--- START ---
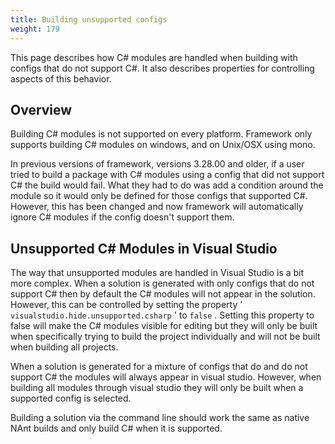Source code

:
```yaml
---
title: Building unsupported configs
weight: 179
---
```


This page describes how C# modules are handled when building with configs that do not support C#.
It also describes properties for controlling aspects of this behavior.

<a name="overview"></a>
## Overview ##

Building C# modules is not supported on every platform.
Framework only supports building C# modules on windows, and on Unix/OSX using mono.

In previous versions of framework, versions 3.28.00 and older, if a user tried to build a package with C# modules using a config that did not support C# the build would fail.
What they had to do was add a condition around the module so it would only be defined for those configs that supported C#.
However, this has been changed and now framework will automatically ignore C# modules if the config doesn&#39;t support them.

<a name="visualstudio"></a>
## Unsupported C# Modules in Visual Studio ##

The way that unsupported modules are handled in Visual Studio is a bit more complex.
When a solution is generated with only configs that do not support C# then by default the C# modules will not appear in the solution.
However, this can be controlled by setting the property &#39; `visualstudio.hide.unsupported.csharp` &#39; to  `false` .
Setting this property to false will make the C# modules visible for editing
but they will only be built when specifically trying to build the project individually
and will not be built when building all projects.

When a solution is generated for a mixture of configs that do and do not support C# the modules will always appear in visual studio.
However, when building all modules through visual studio they will only be built when a supported config is selected.

Building a solution via the command line should work the same as native NAnt builds and only build C# when it is supported.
--- END ---
= EXERCISE DESCRIPTION =
Every line from the start of the material through the line containing "However, this can" is needed exactly as written; the pictures are not.

= SOLUTION BELOW =
Source code

:
```yaml
---
title: Building unsupported configs
weight: 179
---
```


This page describes how C# modules are handled when building with configs that do not support C#.
It also describes properties for controlling aspects of this behavior.

<a name="overview"></a>
## Overview ##

Building C# modules is not supported on every platform.
Framework only supports building C# modules on windows, and on Unix/OSX using mono.

In previous versions of framework, versions 3.28.00 and older, if a user tried to build a package with C# modules using a config that did not support C# the build would fail.
What they had to do was add a condition around the module so it would only be defined for those configs that supported C#.
However, this has been changed and now framework will automatically ignore C# modules if the config doesn&#39;t support them.

<a name="visualstudio"></a>
## Unsupported C# Modules in Visual Studio ##

The way that unsupported modules are handled in Visual Studio is a bit more complex.
When a solution is generated with only configs that do not support C# then by default the C# modules will not appear in the solution.
However, this can be controlled by setting the property &#39; `visualstudio.hide.unsupported.csharp` &#39; to  `false` .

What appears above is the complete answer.